Best Zydeco or Cajun Album was added as a Grammy category in 2008, following years of lobbying led by Terrance Simien — an eighth-generation Louisiana Creole whose soul-touched zydeco has powered a 30-year career, including over 7,000 concerts and contributions to Disney’s Princess and the Frog — and his wife Cynthia. “It was a revelation one day,” Cynthia Simien told the Christian Science Monitor in 2008. “So many musicians had passed away without recognition.” After a six-year campaign assisted by Louisiana’s then–lieutenant governor, Mitch Landrieu, and the Memphis chapter of the Recording Academy, the national organization accepted their bid. Yet the category survived only four years before the Academy clumsily lumped the genre together with other indigenous music. At the time, Academy president and CEO Neil Portnow stated vaguely that the change would “ensure all fields are treated with parity.” Unsurprisingly, zydeco devotees and local musicians were unsatisfied with this explanation. “All I can say is it’s a very big disappointment,” “Rockin’ Fiddler” Waylon Thibodeaux told a reporter at the time. “The toughest part about it is all the hard work people did to get it on there and now it’s gone.”
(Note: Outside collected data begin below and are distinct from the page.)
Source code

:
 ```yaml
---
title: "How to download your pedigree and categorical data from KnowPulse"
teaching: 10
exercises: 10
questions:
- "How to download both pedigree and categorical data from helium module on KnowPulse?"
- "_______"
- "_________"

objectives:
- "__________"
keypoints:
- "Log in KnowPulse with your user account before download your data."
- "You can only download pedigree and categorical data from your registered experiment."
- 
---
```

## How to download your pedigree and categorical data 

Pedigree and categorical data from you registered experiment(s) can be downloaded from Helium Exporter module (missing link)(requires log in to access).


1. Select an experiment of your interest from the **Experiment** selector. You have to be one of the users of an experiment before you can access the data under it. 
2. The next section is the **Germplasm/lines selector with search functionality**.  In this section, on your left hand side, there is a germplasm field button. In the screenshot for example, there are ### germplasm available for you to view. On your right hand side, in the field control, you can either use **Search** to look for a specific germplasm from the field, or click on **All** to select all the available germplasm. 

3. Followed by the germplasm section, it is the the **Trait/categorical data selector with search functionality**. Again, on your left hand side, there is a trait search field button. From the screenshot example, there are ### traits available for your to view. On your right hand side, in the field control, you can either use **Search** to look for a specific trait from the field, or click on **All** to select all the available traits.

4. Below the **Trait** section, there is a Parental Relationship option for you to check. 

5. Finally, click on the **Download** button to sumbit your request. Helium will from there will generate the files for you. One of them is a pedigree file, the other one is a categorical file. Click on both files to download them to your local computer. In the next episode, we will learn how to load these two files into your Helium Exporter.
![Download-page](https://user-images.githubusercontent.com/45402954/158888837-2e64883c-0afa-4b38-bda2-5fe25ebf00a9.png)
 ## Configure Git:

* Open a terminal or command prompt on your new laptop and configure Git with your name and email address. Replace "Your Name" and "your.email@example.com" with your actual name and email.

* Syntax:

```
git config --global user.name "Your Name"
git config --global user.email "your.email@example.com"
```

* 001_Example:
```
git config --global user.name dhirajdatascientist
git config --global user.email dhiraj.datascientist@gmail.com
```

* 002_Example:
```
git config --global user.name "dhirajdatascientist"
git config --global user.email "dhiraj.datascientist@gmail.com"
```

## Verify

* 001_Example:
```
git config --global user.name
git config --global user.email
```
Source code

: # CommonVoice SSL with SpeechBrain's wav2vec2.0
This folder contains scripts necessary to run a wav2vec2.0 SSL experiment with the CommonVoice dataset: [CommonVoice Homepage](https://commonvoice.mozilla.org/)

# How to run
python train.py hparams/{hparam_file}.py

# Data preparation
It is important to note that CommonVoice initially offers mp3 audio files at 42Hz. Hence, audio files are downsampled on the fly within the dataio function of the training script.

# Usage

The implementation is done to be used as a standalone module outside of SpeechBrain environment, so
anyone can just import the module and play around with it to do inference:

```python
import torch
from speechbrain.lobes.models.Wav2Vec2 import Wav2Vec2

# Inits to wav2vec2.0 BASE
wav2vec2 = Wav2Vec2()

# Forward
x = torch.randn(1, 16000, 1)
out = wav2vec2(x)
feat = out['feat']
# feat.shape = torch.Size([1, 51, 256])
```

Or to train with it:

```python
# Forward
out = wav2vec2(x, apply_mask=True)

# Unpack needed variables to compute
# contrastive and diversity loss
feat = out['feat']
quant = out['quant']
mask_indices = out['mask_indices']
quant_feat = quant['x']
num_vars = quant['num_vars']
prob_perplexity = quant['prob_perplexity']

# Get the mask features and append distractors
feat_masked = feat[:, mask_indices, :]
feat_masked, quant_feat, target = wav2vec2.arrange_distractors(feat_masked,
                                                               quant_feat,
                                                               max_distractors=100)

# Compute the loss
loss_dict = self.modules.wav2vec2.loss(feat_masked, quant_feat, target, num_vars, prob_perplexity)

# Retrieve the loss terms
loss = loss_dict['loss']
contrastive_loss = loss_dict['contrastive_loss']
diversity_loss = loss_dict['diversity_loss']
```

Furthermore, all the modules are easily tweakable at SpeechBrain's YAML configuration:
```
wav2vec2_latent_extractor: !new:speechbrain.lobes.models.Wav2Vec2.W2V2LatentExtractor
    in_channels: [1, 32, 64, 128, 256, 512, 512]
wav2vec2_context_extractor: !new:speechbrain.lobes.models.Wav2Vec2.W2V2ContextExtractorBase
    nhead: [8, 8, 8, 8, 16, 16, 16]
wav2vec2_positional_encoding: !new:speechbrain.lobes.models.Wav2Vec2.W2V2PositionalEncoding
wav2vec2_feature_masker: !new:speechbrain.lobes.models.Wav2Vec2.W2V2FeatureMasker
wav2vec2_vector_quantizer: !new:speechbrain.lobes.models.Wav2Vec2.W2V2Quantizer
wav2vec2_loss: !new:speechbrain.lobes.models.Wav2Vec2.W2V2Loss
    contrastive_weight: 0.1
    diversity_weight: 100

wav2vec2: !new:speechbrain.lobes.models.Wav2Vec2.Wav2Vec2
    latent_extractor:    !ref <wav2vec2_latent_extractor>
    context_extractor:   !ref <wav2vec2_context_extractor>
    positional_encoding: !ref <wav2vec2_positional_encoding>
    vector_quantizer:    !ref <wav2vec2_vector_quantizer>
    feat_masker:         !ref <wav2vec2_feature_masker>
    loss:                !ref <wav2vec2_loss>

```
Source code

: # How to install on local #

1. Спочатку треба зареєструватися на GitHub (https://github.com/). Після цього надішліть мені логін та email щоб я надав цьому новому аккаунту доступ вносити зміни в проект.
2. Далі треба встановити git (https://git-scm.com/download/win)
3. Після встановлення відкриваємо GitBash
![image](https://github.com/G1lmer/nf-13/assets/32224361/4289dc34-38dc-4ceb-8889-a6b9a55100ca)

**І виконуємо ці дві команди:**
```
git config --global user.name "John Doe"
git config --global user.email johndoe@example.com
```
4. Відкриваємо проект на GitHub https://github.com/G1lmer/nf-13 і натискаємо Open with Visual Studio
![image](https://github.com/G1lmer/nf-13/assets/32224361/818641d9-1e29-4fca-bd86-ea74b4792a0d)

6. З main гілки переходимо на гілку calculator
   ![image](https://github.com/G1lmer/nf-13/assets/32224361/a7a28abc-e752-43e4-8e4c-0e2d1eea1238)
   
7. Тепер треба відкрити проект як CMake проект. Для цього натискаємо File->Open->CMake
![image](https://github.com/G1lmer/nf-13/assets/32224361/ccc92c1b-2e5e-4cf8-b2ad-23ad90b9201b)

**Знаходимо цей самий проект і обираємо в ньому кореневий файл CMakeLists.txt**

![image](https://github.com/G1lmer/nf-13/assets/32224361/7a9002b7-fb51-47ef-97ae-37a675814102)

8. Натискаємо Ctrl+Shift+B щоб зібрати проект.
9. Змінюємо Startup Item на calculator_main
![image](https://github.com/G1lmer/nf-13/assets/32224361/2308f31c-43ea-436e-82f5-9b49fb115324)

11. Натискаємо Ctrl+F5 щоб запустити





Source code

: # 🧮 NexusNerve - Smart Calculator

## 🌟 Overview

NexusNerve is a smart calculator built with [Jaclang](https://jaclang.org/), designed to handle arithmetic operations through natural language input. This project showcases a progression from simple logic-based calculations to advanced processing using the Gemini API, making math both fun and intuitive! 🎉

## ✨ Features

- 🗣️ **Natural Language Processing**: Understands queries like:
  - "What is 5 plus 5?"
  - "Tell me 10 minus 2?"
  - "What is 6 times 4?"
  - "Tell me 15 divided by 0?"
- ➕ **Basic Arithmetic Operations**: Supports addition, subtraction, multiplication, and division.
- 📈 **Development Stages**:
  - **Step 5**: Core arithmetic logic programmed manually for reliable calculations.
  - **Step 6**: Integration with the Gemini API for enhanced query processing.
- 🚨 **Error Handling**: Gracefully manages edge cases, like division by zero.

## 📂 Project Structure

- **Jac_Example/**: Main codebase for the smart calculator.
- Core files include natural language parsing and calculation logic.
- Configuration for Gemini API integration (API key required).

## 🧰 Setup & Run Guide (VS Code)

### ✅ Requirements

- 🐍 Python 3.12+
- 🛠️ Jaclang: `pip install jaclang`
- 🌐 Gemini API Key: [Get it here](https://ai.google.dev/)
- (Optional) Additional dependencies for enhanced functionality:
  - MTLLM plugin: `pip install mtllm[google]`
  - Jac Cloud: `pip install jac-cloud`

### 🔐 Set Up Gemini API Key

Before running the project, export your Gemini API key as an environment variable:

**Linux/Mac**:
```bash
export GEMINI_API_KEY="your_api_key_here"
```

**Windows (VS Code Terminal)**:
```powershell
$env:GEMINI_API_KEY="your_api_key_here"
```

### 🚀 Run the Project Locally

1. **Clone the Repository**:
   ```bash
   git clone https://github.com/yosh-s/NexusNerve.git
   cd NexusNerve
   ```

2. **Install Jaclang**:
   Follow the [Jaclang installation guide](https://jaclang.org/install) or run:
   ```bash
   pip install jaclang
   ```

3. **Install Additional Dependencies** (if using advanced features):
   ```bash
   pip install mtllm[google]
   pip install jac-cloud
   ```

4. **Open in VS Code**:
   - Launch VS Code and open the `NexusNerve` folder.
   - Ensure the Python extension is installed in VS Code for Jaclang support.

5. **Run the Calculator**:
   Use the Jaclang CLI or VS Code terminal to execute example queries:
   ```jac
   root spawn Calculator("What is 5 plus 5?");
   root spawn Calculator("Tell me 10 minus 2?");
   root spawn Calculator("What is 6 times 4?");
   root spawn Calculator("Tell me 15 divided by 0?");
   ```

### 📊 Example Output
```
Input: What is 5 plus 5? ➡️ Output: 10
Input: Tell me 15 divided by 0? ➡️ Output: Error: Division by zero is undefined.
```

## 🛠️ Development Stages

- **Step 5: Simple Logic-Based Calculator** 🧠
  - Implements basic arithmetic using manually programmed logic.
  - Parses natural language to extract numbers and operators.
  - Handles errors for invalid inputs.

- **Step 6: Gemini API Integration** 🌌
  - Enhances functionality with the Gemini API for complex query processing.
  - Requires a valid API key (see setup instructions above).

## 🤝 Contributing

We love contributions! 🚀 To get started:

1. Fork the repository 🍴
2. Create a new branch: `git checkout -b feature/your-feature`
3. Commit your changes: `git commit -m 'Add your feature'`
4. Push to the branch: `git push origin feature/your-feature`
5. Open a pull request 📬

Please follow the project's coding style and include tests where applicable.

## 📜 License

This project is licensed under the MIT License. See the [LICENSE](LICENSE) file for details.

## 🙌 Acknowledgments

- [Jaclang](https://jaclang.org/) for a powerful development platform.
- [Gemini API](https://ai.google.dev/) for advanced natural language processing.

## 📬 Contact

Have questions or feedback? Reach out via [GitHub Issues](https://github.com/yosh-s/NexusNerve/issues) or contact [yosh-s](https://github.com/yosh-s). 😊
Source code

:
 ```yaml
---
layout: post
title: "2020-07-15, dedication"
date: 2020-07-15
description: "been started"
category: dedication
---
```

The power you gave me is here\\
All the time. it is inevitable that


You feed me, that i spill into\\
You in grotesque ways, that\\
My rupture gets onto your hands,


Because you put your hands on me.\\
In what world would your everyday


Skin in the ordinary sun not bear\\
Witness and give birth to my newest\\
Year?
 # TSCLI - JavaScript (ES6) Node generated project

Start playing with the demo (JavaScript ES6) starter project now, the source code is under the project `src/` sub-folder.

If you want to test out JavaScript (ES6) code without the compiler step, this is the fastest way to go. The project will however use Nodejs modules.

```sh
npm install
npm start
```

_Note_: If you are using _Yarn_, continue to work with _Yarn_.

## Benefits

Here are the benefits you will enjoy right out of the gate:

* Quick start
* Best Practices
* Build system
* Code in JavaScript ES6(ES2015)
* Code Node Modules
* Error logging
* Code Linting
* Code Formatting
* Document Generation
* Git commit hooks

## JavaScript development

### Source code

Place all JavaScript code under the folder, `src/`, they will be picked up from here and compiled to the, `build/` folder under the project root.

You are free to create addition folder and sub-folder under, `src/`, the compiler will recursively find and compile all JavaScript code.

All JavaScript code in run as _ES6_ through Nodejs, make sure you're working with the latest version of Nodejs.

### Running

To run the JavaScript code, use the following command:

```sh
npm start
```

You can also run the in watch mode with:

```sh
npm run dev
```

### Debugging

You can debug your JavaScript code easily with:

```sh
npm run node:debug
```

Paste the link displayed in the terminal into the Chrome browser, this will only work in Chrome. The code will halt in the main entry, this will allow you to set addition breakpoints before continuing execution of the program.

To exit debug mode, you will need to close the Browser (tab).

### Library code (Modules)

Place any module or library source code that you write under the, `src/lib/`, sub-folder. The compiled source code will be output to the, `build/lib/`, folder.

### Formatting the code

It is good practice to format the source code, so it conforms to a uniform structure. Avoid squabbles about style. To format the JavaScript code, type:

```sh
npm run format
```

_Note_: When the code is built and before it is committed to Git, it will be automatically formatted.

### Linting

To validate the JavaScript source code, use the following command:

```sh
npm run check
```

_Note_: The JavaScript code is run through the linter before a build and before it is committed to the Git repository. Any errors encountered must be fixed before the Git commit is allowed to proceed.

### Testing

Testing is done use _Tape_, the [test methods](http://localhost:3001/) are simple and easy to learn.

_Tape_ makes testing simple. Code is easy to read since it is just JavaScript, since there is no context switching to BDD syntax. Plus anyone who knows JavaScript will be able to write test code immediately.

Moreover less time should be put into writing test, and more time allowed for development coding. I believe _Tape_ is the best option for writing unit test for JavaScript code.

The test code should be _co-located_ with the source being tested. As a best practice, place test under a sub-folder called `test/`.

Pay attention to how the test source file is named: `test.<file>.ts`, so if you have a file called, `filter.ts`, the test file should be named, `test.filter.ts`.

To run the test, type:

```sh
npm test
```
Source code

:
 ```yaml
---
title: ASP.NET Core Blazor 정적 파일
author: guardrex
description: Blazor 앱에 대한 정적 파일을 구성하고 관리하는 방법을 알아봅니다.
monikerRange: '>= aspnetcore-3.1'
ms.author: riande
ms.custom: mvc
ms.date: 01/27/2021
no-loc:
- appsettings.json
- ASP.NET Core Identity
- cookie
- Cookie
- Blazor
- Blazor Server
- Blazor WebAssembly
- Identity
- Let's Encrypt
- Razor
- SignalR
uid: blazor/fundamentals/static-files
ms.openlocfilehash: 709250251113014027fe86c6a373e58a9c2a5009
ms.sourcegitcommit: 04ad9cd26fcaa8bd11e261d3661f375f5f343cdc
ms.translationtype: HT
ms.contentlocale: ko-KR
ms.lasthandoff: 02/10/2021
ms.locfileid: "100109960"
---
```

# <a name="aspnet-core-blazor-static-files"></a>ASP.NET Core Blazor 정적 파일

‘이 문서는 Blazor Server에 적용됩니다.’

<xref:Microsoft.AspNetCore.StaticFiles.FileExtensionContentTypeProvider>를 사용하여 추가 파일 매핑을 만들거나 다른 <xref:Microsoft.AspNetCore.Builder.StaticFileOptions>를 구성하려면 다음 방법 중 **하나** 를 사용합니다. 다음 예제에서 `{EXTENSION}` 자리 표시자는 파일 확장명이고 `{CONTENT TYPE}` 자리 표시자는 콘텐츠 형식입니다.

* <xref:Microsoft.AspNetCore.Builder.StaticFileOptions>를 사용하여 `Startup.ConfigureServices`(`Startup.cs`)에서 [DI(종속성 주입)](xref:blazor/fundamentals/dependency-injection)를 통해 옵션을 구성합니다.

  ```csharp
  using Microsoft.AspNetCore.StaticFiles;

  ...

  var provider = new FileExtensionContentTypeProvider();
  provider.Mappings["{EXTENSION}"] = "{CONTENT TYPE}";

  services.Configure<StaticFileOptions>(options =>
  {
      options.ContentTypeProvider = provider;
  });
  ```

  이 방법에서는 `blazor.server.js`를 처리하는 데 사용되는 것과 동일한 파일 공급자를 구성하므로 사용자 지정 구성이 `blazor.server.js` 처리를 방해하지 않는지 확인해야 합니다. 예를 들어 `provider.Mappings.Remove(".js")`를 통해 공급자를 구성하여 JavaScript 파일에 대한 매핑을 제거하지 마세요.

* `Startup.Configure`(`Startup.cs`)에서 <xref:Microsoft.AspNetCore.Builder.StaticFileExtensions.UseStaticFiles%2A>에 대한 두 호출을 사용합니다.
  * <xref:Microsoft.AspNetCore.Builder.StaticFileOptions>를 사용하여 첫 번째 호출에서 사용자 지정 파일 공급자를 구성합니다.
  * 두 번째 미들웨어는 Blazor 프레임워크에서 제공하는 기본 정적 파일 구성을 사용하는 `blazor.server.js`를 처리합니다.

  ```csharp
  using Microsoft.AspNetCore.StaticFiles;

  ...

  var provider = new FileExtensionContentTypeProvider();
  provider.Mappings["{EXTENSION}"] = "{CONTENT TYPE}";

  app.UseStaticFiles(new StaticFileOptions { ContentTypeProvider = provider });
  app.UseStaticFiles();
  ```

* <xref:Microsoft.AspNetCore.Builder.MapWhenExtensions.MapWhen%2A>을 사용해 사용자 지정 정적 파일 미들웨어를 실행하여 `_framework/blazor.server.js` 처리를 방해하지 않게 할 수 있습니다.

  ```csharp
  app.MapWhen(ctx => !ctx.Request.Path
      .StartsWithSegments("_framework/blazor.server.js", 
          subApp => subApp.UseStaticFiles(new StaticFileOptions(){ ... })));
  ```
This year, there are no zydeco artists nominated for the Grammys. It could be an off year — there were two Cajun or zydeco nominees last year. But the Grammys’ decision to stop recognizing zydeco as a vibrant art form in its own right adds to the sinking feeling that the genre’s growth may have been halted for now. Despite being the birthplace of so much rich culture, from the blues to jazz to zydeco, the Gulf Coast has never been a region that held national attention for too long — neither in triumph nor tragedy. When a Grammy dies, it goes back home, held close in the bosom of loved ones, until the rest of the world remembers to appreciate the music and — more importantly — the people it stood for again. Until then, zydeco joints sprinkled across Lafayette roads — and younger acts like Soul Creole, nouveau zydeco artist Chris Ardoin, and fiddler Cedric Watson — remain the most hopeful spaces for the genre’s revival.

Two years before he died in September 2016, Buckwheat Zydeco sat beside his best friend, club owner Sid Williams, and shot the shit in Lafayette. The scene, captured in the recent documentary Zydeco Crossroads: A Tale of Two Cities, has only grown more poignant with time. Williams, with his arms crossed in front of him, leans back and remarks, “El Sid O’s Zydeco [and Blues Club], it’s been goin’ a long time.” “It’s still goin’, man,” Buckwheat interjects. “Yeah,” Williams replies, “but not like it used to!” The duo laughs, and Buckwheat, sensing the concern underneath his old friend’s remark, offers him an old gem commonly heard between East Texas and the Louisiana countryside: “Well, you know how they used to say it back home: You gotta take them bitters with the sweets.”

This post has been edited since publication.